AztecL0B0 writes "Nintendo Insider takes a look at the reasons why Nintendo is not leaving the console race anytime soon. From the article: 'To have a successful system, you must not only sell a lot of the system, but make money off it, too. You can sell all the systems you want, but if you don't turn a profit, you'll go down the drain as a company.' This is the second part of a three part series. The first article discusses the background to this round of console fighting."

4 of 133 comments (clear)

  1. Re:Good news by hoggoth · · Score: 4, Interesting

    > Though Nintendo hasn't done very well compared to the PS2

    The whole point of TFA is that Nintendo HAS done well, better than SONY and Microsoft combined when your measurement is profit. Nintendo has made ONE BILLION dollars in profit in the past year, Sony has made 400 MILLION dollars in profit, and Microsoft has LOST 550 MILLION dollars.

    If you measure by market share or third party support or sales volume or even income then Nintendo doesn't win, but if you measure who is making (and keeping) the most money, Nintendo wins hands down.

    --
    - For the complete works of Shakespeare: cat /dev/random (may take some time)
  2. Re:Lies, Damn Lies, and ... by cowscows · · Score: 3, Insightful

    Yeah, you're missing the whole damn point of the article.

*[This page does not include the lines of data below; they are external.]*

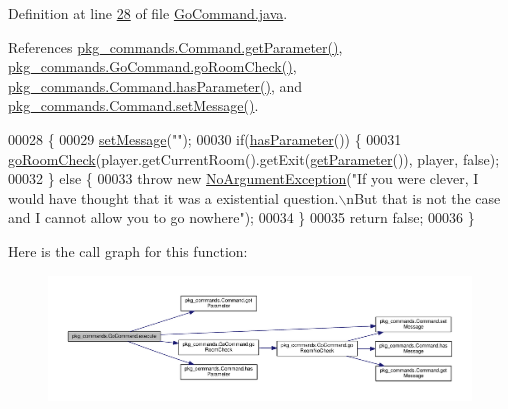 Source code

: Definition at line \hyperlink{GoCommand_8java_source_l00028}{28} of file \hyperlink{GoCommand_8java_source}{Go\-Command.\-java}.



References \hyperlink{Command_8java_source_l00034}{pkg\-\_\-commands.\-Command.\-get\-Parameter()}, \hyperlink{GoCommand_8java_source_l00046}{pkg\-\_\-commands.\-Go\-Command.\-go\-Room\-Check()}, \hyperlink{Command_8java_source_l00050}{pkg\-\_\-commands.\-Command.\-has\-Parameter()}, and \hyperlink{Command_8java_source_l00058}{pkg\-\_\-commands.\-Command.\-set\-Message()}.


\begin{DoxyCode}
00028                                                                                                            
                              \{
00029         \hyperlink{classpkg__commands_1_1Command_ae210ff216fe908b111ba1c988a963d13}{setMessage}(\textcolor{stringliteral}{""});
00030         \textcolor{keywordflow}{if}(\hyperlink{classpkg__commands_1_1Command_a02af95ab3f1898a66259ab7c177b6998}{hasParameter}()) \{
00031             \hyperlink{classpkg__commands_1_1GoCommand_acbf1aa81fa5b1aef7cafb8b4e3ace3a9}{goRoomCheck}(player.getCurrentRoom().getExit(\hyperlink{classpkg__commands_1_1Command_a41c92d445be73ea9d62320c65efb8434}{getParameter}()), player, \textcolor{keyword}{
      false});
00032         \} \textcolor{keywordflow}{else} \{
00033             \textcolor{keywordflow}{throw} \textcolor{keyword}{new} \hyperlink{classpkg__exceptions_1_1NoArgumentException}{NoArgumentException}(\textcolor{stringliteral}{"If you were clever, I would have thought that
       it was a existential question.\(\backslash\)nBut that is not the case and I cannot allow you to go nowhere"});
00034         \}
00035         \textcolor{keywordflow}{return} \textcolor{keyword}{false};
00036     \}
\end{DoxyCode}


Here is the call graph for this function\-:\nopagebreak
\begin{figure}[H]
\begin{center}
\leavevmode
\includegraphics[width=350pt]{classpkg__commands_1_1GoCommand_a82e9a64a0fac612f788060a90c83f9b1_cgraph}
\end{center}
\end{figure}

    Nintendo does not live or die on the marketshare of the gamecube compared to the PS2 and Xbox. Just like the sales of Revolution consoles compared to the PS3 and Xbox360 won't entirely determine their future.

    Did Nintendo lose market share over the current generation of consoles. Yes. Is that threatening their viability as a video game company? Not as much as you'd think.

    A couple points that you should have gotten out of the article. First, even without the Gameboy and DS stuff, just the Gamecube, Nintendo would've been profitable. That's the number one thing you have to do to stay in business.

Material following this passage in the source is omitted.